Petugas Sekuriti Stasiun Duri Aniaya Warga karena Bakar Sampah
Dua petugas sekuriti main hakim sendiri dengan memborgol, melukai badan, sampai membotaki AZ (21) yang ketahuan membakar sampah.
Oleh
ERIKA KURNIA
·3 menit baca
JAKARTA, KOMPAS — Dua petugas keamanan Stasiun Duri, Kecamatan Tambora, Jakarta Barat, menganiaya seorang pemuda setelah tertangkap membakar sampah di sekitar pinggir rel kereta. Meskipun aksi menyalakan api berisiko membahayakan stasiun, perbuatan main hakim sendiri tidak dibenarkan.
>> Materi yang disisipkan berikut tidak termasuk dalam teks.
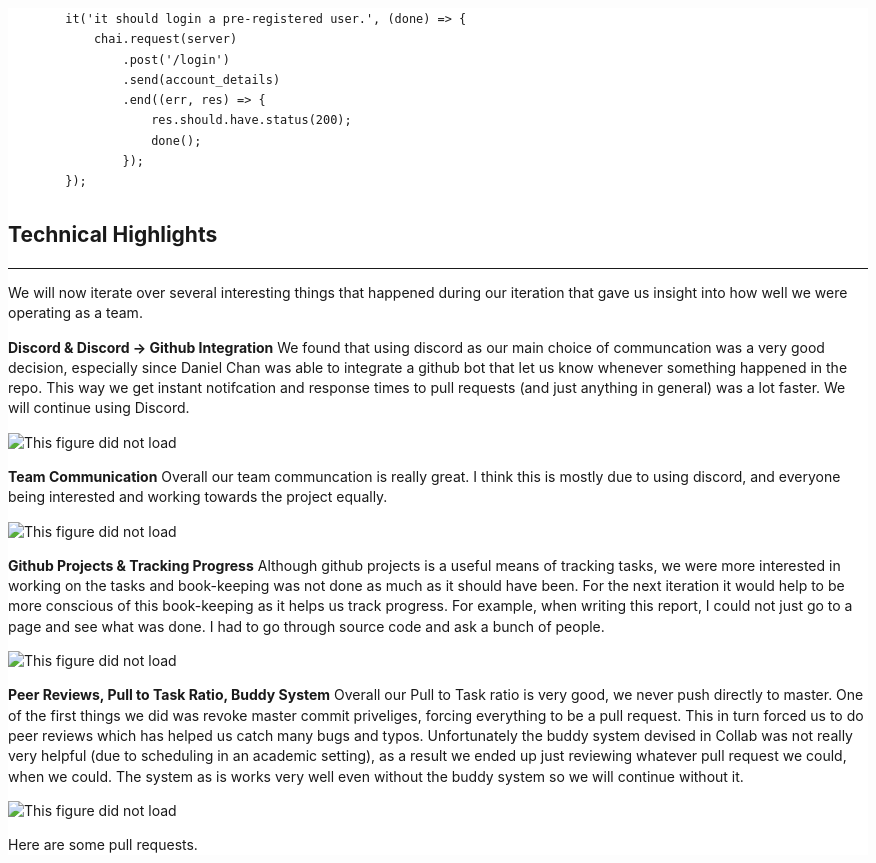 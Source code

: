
 ```
        it('it should login a pre-registered user.', (done) => {
            chai.request(server)
                .post('/login')
                .send(account_details)
                .end((err, res) => {
                    res.should.have.status(200);
                    done();
                });
        });
```

## Technical Highlights

---

We will now iterate over several interesting things that happened during our iteration that gave us insight into how well we were operating as a team.

**Discord & Discord -> Github Integration**
We found that using discord as our main choice of communcation was a very good decision, especially since Daniel Chan was able to integrate a github bot that let us know whenever something happened in the repo. This way we get instant notifcation and response times to pull requests (and just anything in general) was a lot faster. We will continue using Discord.

![This figure did not load](https://github.com/FreakingBarbarians/FreakingBarbarians_Images/blob/master/302_discord.png?raw=true)

**Team Communication**
Overall our team communcation is really great. I think this is mostly due to using discord, and everyone being interested and working towards the project equally.

![This figure did not load](https://github.com/FreakingBarbarians/FreakingBarbarians_Images/blob/master/CSC302_communication.png?raw=true)

**Github Projects & Tracking Progress**
Although github projects is a useful means of tracking tasks, we were more interested in working on the tasks and book-keeping was not done as much as it should have been. For the next iteration it would help to be more conscious of this book-keeping as it helps us track progress. For example, when writing this report, I could not just go to a page and see what was done. I had to go through source code and ask a bunch of people.

![This figure did not load](https://github.com/FreakingBarbarians/FreakingBarbarians_Images/blob/master/CSC302_ghubprojects.png?raw=true)

**Peer Reviews, Pull to Task Ratio, Buddy System**
Overall our Pull to Task ratio is very good, we never push directly to master. One of the first things we did was revoke master commit priveliges, forcing everything to be a pull request. This in turn forced us to do peer reviews which has helped us catch many bugs and typos. Unfortunately the buddy system devised in Collab was not really very helpful (due to scheduling in an academic setting), as a result we ended up just reviewing whatever pull request we could, when we could. The system as is works very well even without the buddy system so we will continue without it.

![This figure did not load](https://github.com/FreakingBarbarians/FreakingBarbarians_Images/blob/master/CSC302_branches.png?raw=true)

Here are some pull requests.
Polsek Tambora menahan dua petugas keamanan stasiun berinisial DI (25) dan SB (20) setelah mendapat laporan dari keluarga pemuda berinsial AZ (21). Keduanya dilaporkan dengan Pasal 170 Kitab Undan- undang Hukum Pidana (KUHP) tentang Pengeroyokan dengan ancaman 5 tahun 6 bulan penjara.
"Pelaku mengakui perbuatannya. Dalam keterangan BAP, mereka mengaku kesal sama anak itu (AZ) karena enggak mengaku (membakar sampah) dan keterangannya berubah-ubah,” kata Kapolsek Tambora Komisaris Putra Pratama, di Jakarta, Rabu (9/11/2022).
Penganiayaan itu berawal saat pelaku memergoki AZ membakar sampah pada Kamis (3/11/2022) malam. AZ membakar sampah dekat rel di samping Stasiun Duri. Meski apinya tidak besar, petugas sekuriti berinisiatif menindak karena khawatir bisa membesar dan mengakibatkan kebakaran.
Petugas sekuriti menggiring AZ ke stasiun untuk diinterogasi. Saat dimintai keterangan, AZ memberikan jawaban yang berbelit sehingga DI dan SB memilih main hakim sendiri. Mereka memborgol AZ ke kursi.
Mereka juga memukul AZ dengan selang air dan sarung samurai di bagian punggung, lengan, dan paha kanan. Tidak sampai di situ, rambut AZ juga dicukur menggunakan alat cukur listrik hingga botak. Pemuda yang tinggal di sekitar stasiun itu pun baru dilepas Jumat (4/11/2022) sekitar pukul 07.00.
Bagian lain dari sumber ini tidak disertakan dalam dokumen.